Nora no contesta. Sus penetrantes ojos verdes, que fueron lo bastante persuasivos como para convencerme de que la dejase conducir, miran ahora por la ventanilla con expresión vacía. Le doy un golpecito juguetón en el hombro.
– Así que sabían que venías aquí. Buen asunto, ése es su trabajo.
– No es eso.
– Nora, todos somos animales de costumbres. Sólo porque ellos sepan las tuyas…
– ¡Ése es el problema! -exclama-. ¡Yo lo hacía espontáneamente!
Tras el exabrupto se nota en su voz un dolor que me pilla con la guardia baja. Hace años que la veo en la televisión, pero es la primera vez que la he visto mostrar su lado blando, y aunque sea por un grito, me lanzo. Mi golpecito juguetón en el hombro se convierte en una caricia apaciguadora.
– Olvídate de este sitio, encontraremos alguno nuevo.
Mira con rabia al agente que está cerca de la puerta principal. Él le sonríe. Ya han jugado antes a este juego.
– Nos vamos de aquí -gruñe. Con un rápido golpe de gas, los neumáticos chillan y salimos en dirección a la próxima parada. Mientras arrancamos, vuelvo a mirar por el retrovisor. El Suburban viene justo detrás de nosotros, como siempre.
– ¿Se rinden alguna vez? -pregunto.
– Es cuestión de territorio -dice, y suena como si le hubieran dado una patada en la barriga.
Esperando subirle la moral, digo:
– Olvidémonos de los gorilas. ¿Qué más nos da que sepan adonde…?
– Pásate dos semanas así. Ya verás si te cambia el rollo.
– El mío, no. El mío sigue siendo el mismo: «Me encantan los chicos con pistolas; me encantan los chicos con pistolas; me encantan los chicos con pistolas.» Es como un mantra.
Es un chiste fácil, pero funciona. Intenta ocultar una minúscula sonrisa.
– Tengo que querer esas pistolas -inspira profundamente, se pasa la mano por la nuca y entre las puntas de su pelo negro. Me parece que por fin está empezando a calmarse -. Gracias otra vez por dejarme conducir… empezaba a echarlo de menos.
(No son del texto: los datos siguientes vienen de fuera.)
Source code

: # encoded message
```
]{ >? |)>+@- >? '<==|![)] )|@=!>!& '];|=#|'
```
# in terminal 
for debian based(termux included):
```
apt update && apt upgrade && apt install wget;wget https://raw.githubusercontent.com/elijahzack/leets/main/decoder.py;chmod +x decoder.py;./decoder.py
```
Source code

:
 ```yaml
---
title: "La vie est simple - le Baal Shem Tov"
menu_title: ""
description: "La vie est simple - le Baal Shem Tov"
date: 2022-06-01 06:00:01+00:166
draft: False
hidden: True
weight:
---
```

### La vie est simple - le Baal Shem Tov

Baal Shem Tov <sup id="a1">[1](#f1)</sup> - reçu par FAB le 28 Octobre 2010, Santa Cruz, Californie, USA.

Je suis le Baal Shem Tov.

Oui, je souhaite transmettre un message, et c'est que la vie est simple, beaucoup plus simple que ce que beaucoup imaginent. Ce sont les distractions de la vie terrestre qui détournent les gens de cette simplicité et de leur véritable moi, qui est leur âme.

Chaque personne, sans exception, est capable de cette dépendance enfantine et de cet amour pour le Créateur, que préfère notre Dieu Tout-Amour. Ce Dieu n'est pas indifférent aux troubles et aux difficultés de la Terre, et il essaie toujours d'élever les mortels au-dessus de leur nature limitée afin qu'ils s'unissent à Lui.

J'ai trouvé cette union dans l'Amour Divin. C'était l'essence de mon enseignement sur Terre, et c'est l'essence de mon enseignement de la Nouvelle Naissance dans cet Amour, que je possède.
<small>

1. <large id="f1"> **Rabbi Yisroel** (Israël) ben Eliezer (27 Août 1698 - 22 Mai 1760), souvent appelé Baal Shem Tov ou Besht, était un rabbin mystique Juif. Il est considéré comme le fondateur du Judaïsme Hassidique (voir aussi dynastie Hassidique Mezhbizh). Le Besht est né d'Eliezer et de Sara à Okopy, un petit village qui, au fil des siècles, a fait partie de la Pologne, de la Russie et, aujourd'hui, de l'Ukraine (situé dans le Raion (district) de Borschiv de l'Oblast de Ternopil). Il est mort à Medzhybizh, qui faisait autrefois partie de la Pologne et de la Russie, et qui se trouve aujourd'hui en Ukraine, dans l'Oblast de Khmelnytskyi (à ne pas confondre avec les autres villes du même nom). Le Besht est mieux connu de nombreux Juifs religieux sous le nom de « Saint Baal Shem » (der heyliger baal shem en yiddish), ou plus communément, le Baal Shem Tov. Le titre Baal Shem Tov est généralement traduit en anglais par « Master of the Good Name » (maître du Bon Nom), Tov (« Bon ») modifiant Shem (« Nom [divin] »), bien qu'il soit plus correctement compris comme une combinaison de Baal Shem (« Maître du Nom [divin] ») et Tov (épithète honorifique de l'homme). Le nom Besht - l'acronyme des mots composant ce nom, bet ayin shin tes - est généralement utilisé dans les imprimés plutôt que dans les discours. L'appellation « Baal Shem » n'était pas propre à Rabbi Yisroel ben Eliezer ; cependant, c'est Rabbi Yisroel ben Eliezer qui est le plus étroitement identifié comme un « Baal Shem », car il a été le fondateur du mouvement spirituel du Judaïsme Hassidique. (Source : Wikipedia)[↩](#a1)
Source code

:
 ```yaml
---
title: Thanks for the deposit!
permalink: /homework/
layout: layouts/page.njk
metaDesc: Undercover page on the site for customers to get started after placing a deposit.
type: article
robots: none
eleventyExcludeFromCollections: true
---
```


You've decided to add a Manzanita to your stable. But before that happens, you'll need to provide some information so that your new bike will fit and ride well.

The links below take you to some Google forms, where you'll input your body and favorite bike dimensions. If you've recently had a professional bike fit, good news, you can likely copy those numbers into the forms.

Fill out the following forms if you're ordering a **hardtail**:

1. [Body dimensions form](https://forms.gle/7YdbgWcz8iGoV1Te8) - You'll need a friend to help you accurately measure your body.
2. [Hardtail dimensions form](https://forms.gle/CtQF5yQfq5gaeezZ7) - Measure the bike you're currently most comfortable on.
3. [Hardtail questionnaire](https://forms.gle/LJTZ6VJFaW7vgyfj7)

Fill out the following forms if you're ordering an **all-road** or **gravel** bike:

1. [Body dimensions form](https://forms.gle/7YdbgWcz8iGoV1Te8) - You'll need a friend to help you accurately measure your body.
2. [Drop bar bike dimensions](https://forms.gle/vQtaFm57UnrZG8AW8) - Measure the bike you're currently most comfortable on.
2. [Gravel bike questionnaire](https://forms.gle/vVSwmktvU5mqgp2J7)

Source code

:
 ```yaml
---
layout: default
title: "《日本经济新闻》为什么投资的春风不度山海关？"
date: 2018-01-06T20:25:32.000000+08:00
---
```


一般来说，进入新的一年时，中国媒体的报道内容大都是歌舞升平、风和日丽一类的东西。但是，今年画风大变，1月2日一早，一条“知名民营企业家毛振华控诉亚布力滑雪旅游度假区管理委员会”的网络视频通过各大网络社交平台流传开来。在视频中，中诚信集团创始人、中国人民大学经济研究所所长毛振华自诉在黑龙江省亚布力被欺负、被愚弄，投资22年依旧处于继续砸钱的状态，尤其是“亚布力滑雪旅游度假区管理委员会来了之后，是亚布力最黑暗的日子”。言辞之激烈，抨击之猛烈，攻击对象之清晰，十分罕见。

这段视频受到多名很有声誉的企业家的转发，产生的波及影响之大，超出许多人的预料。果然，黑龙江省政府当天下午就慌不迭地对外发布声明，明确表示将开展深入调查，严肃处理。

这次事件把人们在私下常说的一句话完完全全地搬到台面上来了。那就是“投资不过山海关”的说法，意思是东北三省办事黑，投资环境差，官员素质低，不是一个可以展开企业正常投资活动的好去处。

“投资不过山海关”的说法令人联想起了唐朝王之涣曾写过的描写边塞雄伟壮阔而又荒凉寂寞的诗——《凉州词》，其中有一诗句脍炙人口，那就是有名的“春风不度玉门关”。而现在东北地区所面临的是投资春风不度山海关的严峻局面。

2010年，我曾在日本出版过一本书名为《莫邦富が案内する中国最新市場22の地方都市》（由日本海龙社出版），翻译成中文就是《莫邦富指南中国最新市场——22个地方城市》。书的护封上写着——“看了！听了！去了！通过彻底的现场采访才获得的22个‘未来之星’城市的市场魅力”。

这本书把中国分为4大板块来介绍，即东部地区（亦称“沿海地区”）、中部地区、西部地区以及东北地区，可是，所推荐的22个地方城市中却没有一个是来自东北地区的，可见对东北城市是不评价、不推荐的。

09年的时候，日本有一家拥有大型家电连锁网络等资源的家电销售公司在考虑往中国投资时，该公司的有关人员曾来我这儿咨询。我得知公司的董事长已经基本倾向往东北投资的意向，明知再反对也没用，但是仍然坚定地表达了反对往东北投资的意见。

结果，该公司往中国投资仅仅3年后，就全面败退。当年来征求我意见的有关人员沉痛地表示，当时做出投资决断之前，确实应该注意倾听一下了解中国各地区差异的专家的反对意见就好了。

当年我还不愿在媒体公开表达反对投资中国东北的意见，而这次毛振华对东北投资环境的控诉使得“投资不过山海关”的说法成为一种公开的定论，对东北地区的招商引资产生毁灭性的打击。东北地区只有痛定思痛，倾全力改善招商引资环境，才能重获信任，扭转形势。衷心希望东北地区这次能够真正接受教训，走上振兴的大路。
– Por si te hace sentirte mejor, eres una conductora excelente.
– Y tú un mentiroso excelente.
– No es porque yo lo diga… mira esos lemmings de atrás; vienen sonriendo desde que saliste zumbando del club.
Nora lo comprueba por el retrovisor y saluda con la mano a aquellos otros dos de la patrulla-de-caquis-y-polos. Ellos no sonríen, pero el del asiento del pasajero devuelve el saludo.
– Son buenos chicos… llevan tres años conmigo -me explica-. Además, esos dos, Harry y Darren, no son tan malos. Sólo que se deprimen porque ellos son los únicos realmente responsables de mí.
– Parece un trabajo de ensueño.
– Más bien una pesadilla… Cada vez que salgo de la Casa, están ahí pegados, mirándome el trasero.